Go through the records that follow and tally the lines with "Browser" in them; answer with the number alone.

Data items
Content starts

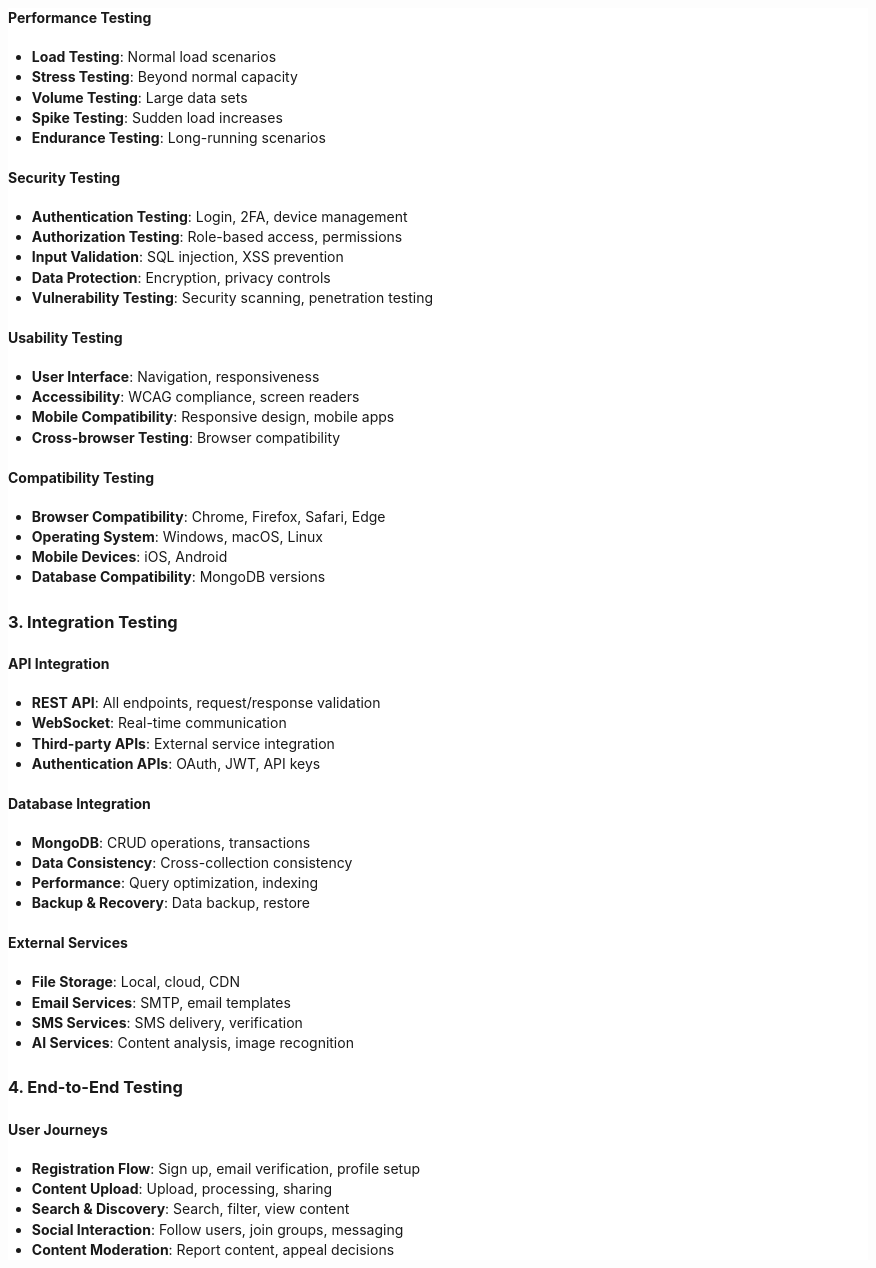 #### **Performance Testing**
- **Load Testing**: Normal load scenarios
- **Stress Testing**: Beyond normal capacity
- **Volume Testing**: Large data sets
- **Spike Testing**: Sudden load increases
- **Endurance Testing**: Long-running scenarios

#### **Security Testing**
- **Authentication Testing**: Login, 2FA, device management
- **Authorization Testing**: Role-based access, permissions
- **Input Validation**: SQL injection, XSS prevention
- **Data Protection**: Encryption, privacy controls
- **Vulnerability Testing**: Security scanning, penetration testing

#### **Usability Testing**
- **User Interface**: Navigation, responsiveness
- **Accessibility**: WCAG compliance, screen readers
- **Mobile Compatibility**: Responsive design, mobile apps
- **Cross-browser Testing**: Browser compatibility

#### **Compatibility Testing**
- **Browser Compatibility**: Chrome, Firefox, Safari, Edge
- **Operating System**: Windows, macOS, Linux
- **Mobile Devices**: iOS, Android
- **Database Compatibility**: MongoDB versions

### **3. Integration Testing**

#### **API Integration**
- **REST API**: All endpoints, request/response validation
- **WebSocket**: Real-time communication
- **Third-party APIs**: External service integration
- **Authentication APIs**: OAuth, JWT, API keys

#### **Database Integration**
- **MongoDB**: CRUD operations, transactions
- **Data Consistency**: Cross-collection consistency
- **Performance**: Query optimization, indexing
- **Backup & Recovery**: Data backup, restore

#### **External Services**
- **File Storage**: Local, cloud, CDN
- **Email Services**: SMTP, email templates
- **SMS Services**: SMS delivery, verification
- **AI Services**: Content analysis, image recognition

### **4. End-to-End Testing**

#### **User Journeys**
- **Registration Flow**: Sign up, email verification, profile setup
- **Content Upload**: Upload, processing, sharing
- **Search & Discovery**: Search, filter, view content
- **Social Interaction**: Follow users, join groups, messaging
- **Content Moderation**: Report content, appeal decisions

Content ends

--- Solution ---
2